### Task prompt:
A single figure is wanted: the count of lines below containing the string "time".

### Data listing:
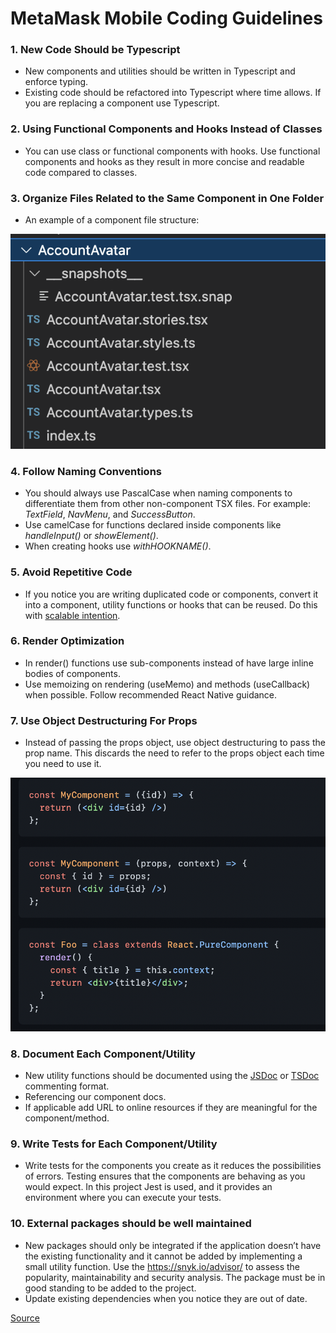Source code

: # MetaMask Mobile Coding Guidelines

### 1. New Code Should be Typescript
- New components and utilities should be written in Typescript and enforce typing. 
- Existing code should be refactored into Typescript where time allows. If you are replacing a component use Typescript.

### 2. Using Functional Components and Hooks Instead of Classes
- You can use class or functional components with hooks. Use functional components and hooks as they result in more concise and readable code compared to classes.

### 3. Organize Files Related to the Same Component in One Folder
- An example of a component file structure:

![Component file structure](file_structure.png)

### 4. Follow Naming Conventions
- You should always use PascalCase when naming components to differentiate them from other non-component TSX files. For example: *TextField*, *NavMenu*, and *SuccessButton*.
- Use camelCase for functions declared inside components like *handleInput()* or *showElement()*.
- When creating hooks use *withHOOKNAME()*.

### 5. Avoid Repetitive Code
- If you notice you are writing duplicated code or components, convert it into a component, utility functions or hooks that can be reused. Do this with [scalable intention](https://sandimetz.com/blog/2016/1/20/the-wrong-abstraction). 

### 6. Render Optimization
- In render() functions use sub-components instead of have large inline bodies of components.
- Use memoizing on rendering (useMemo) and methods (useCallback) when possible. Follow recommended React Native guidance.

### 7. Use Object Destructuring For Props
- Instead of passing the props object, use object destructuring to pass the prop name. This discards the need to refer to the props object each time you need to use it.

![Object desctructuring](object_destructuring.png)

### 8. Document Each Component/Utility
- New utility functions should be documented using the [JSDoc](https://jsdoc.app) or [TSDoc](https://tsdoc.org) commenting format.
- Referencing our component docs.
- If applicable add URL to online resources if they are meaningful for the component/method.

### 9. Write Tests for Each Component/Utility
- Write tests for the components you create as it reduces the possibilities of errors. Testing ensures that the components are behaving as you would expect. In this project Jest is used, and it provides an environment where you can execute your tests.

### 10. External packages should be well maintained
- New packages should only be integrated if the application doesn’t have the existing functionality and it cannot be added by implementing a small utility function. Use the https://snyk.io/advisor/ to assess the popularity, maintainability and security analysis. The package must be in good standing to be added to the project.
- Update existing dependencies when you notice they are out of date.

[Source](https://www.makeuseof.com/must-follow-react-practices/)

* * *

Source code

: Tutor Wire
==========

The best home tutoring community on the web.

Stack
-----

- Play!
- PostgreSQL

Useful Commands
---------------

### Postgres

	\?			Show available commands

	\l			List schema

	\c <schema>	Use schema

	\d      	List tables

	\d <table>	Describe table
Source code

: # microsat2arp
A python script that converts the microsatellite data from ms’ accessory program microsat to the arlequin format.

### Answer to this problem:
2